Het zusterbedrijf is de nieuwe werkgever
Deze rubriek belicht elke woensdag kwesties uit het bedrijfsleven waarover de rechter zich onlangs uitsprak. Deze week .
Anne van der Schoot ij werkt bijna zeven jaar voor een marketingbedrijf als hij op 1 januari 2017 overstapt naar een zustermaatschappij. Ook dat bedrijf probeert voor anderen via bijvoorbeeld spaaracties klanten te binden.

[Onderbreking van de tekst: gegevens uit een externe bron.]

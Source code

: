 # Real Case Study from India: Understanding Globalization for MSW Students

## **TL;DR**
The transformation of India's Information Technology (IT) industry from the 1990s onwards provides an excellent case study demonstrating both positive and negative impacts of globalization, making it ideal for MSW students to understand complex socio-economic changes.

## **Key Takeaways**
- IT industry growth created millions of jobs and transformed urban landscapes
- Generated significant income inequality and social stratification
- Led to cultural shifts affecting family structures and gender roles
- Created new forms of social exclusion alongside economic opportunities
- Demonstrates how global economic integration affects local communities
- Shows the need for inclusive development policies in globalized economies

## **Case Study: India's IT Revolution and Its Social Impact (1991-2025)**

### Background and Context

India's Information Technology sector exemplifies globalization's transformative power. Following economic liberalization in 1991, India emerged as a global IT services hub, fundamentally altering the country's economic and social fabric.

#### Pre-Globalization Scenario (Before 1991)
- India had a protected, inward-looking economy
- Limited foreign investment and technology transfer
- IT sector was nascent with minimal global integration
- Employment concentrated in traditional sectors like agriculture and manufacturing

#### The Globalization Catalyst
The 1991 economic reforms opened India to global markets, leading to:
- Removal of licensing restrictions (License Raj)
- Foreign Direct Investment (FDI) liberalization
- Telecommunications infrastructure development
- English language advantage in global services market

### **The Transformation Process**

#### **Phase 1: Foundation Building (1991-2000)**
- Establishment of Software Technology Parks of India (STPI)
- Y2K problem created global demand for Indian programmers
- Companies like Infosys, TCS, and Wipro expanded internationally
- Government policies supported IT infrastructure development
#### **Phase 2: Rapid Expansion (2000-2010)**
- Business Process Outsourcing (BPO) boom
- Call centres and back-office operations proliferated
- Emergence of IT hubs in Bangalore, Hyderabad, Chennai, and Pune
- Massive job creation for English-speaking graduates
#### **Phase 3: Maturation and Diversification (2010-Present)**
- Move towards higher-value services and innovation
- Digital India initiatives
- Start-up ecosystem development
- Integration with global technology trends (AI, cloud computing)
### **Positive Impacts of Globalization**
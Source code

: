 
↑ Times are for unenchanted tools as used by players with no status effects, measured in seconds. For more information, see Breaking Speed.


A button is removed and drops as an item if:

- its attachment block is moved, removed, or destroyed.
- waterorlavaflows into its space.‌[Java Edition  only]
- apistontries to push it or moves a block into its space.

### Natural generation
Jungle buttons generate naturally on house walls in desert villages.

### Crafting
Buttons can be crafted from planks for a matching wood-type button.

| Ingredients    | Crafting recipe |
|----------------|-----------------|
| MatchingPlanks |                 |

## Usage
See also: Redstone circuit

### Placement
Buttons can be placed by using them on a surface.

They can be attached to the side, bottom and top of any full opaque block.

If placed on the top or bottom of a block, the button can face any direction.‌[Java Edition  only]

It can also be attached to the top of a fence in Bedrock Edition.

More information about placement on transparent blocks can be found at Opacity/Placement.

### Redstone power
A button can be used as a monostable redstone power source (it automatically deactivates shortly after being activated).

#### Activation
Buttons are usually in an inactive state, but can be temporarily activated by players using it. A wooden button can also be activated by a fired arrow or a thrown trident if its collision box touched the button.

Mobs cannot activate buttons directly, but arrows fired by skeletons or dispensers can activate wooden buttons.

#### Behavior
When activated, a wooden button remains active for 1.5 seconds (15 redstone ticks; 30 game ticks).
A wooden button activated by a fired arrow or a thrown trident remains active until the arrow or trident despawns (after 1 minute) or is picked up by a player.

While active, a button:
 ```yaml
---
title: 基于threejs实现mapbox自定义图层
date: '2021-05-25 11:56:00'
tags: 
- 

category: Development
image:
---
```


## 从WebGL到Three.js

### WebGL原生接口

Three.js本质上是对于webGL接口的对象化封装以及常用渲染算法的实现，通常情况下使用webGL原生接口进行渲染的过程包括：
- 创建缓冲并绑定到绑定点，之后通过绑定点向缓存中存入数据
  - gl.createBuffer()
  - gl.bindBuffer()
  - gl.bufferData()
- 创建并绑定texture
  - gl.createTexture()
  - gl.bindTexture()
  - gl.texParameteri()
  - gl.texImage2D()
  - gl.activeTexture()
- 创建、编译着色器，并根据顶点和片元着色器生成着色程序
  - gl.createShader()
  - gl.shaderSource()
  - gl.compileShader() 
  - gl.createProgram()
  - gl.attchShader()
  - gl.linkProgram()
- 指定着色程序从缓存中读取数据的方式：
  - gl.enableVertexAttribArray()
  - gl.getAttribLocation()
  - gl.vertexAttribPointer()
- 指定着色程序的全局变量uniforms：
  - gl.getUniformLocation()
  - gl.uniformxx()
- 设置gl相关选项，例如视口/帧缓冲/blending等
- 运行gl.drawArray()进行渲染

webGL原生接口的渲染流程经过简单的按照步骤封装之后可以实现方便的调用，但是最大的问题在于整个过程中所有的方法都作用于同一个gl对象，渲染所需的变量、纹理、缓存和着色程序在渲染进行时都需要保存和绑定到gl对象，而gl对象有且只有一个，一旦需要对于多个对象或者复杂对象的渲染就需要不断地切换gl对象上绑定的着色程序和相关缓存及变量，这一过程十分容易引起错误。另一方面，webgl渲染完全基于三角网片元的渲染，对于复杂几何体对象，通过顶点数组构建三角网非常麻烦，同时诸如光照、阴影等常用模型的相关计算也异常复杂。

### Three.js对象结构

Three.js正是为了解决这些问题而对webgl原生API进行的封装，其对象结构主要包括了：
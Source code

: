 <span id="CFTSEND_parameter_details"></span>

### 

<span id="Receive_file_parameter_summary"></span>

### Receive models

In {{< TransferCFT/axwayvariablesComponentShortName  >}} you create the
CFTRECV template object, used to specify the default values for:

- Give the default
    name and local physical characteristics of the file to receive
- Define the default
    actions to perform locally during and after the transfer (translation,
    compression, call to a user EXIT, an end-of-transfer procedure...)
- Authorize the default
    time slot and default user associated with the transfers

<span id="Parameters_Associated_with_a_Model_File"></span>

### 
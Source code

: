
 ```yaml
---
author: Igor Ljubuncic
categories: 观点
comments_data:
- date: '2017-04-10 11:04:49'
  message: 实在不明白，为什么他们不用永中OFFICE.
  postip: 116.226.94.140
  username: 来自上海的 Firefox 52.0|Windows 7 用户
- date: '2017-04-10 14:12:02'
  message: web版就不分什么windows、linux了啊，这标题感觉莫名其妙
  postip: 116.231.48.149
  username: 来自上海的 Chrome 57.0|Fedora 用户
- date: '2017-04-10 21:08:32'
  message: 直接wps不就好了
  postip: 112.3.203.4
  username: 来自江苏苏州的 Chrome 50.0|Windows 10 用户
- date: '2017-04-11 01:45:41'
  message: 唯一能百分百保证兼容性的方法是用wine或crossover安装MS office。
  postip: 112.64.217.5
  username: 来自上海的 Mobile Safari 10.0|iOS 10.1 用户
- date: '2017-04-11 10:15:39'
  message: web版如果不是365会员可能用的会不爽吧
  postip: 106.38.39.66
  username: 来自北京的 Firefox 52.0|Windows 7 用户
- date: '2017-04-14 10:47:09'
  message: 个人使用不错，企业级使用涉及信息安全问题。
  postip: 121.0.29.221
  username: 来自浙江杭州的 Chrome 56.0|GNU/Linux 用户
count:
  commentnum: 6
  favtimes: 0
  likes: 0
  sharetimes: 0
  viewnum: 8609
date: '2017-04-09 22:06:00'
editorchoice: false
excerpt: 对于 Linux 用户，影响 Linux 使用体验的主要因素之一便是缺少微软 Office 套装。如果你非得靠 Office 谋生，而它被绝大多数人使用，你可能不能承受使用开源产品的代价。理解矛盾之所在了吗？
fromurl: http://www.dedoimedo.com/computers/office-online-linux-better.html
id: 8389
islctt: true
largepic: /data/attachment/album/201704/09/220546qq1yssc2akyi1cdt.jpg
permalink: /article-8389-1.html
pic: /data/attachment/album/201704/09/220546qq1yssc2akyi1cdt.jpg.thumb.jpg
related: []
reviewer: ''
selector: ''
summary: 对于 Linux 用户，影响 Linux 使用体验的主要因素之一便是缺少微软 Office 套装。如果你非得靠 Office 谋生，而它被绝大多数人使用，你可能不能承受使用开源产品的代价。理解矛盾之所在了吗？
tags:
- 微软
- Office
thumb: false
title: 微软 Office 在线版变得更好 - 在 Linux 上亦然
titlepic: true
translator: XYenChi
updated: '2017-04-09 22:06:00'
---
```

Een ondertekend contract met de zustermaatschappij is er niet, maar de man krijgt er wel salaris en visitekaartjes van.
In december 2017 zegt de man zijn werk op, per 1 februari 2018, omdat hij een „andere baan heeft gevonden met betere perspectieven”. Een paar dagen later stuurt zijn eerdere werkgever een brief, die stelt dat de man zijn ontslag bij hem had moeten indienen. Volgens het bedrijf is de man nooit formeel in dienst getreden bij de zustermaatschappij. Hij wordt dan ook herinnerd aan het nonconcurrentiebeding in zijn contract met een looptijd van 1 jaar. Het bedrijf stapt naar de kantonrechter om de man te verbieden in dienst te treden dan wel werkzaamheden te verrichten voor de „concurrent” – hij zou minstens een jaar moeten wachten voor hij daar mag gaan werken, stelt het bedrijf.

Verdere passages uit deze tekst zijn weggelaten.